*** Listed entries ***
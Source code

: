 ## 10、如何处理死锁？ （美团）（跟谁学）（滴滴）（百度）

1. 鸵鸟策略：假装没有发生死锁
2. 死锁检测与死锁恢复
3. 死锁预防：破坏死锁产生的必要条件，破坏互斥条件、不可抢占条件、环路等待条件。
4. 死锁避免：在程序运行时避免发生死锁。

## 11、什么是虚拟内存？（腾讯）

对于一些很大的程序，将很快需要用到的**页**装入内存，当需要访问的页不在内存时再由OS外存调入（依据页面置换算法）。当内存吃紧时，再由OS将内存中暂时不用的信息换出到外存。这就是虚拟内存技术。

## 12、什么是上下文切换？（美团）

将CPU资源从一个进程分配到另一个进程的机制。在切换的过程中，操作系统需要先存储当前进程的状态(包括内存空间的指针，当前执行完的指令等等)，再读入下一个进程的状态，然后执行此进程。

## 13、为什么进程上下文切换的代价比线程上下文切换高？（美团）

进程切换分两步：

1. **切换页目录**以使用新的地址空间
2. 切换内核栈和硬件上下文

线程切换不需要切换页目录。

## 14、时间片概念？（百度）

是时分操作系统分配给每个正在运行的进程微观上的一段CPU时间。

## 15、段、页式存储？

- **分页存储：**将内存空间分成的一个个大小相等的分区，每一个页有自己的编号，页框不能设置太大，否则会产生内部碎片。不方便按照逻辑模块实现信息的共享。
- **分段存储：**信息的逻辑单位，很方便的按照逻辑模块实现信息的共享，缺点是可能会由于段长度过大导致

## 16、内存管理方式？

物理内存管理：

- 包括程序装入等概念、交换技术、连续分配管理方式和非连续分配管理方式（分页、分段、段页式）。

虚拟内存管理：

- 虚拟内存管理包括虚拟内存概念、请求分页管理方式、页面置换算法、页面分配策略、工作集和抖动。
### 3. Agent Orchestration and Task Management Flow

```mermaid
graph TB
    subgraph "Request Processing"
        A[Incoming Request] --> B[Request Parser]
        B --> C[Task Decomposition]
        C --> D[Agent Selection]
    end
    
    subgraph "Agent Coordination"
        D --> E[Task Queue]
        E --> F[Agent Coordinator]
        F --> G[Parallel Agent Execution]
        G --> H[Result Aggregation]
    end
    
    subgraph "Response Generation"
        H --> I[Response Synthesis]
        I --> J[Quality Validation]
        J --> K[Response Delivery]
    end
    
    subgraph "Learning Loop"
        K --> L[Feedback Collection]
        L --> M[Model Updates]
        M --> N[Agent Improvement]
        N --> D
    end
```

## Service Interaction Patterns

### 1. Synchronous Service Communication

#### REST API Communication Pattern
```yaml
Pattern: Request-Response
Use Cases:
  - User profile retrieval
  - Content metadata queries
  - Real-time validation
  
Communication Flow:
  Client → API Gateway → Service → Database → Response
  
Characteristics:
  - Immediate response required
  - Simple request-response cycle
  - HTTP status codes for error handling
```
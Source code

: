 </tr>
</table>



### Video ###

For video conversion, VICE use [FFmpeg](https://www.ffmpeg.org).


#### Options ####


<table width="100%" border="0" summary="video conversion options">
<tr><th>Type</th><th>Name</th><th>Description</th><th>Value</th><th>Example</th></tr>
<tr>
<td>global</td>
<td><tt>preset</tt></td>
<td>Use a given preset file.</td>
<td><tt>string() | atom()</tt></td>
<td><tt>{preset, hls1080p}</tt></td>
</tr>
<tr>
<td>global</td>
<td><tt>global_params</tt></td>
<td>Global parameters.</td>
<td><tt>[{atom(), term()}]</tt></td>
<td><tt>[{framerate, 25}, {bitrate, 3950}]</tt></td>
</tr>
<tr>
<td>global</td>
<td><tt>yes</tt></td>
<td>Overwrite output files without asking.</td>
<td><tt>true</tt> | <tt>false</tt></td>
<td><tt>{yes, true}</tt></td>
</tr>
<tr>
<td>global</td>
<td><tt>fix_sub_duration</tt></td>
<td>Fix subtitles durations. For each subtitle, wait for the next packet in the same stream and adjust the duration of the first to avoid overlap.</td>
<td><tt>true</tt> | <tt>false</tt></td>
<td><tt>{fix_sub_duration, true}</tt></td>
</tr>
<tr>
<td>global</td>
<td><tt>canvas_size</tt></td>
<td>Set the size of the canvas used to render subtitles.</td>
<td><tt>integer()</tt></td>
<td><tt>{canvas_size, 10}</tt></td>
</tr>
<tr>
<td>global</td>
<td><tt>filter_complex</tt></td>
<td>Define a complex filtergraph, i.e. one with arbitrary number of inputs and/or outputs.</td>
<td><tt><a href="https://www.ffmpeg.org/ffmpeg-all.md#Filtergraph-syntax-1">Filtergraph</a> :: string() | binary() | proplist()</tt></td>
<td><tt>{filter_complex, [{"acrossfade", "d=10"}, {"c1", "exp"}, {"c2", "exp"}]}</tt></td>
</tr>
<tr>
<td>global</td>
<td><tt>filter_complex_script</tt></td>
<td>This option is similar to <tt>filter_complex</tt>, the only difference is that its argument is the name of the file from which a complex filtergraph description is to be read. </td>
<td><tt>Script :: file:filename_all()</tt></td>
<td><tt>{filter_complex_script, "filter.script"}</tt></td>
*** End of Listed entries ***
### Task details
Copy out the lines above word for word, stopping after the line containing "## 12、什么是上下文切换？（美团）".

### Reply
Source code

: ## 10、如何处理死锁？ （美团）（跟谁学）（滴滴）（百度）

1. 鸵鸟策略：假装没有发生死锁
2. 死锁检测与死锁恢复
3. 死锁预防：破坏死锁产生的必要条件，破坏互斥条件、不可抢占条件、环路等待条件。
4. 死锁避免：在程序运行时避免发生死锁。

## 11、什么是虚拟内存？（腾讯）

对于一些很大的程序，将很快需要用到的**页**装入内存，当需要访问的页不在内存时再由OS外存调入（依据页面置换算法）。当内存吃紧时，再由OS将内存中暂时不用的信息换出到外存。这就是虚拟内存技术。

## 12、什么是上下文切换？（美团）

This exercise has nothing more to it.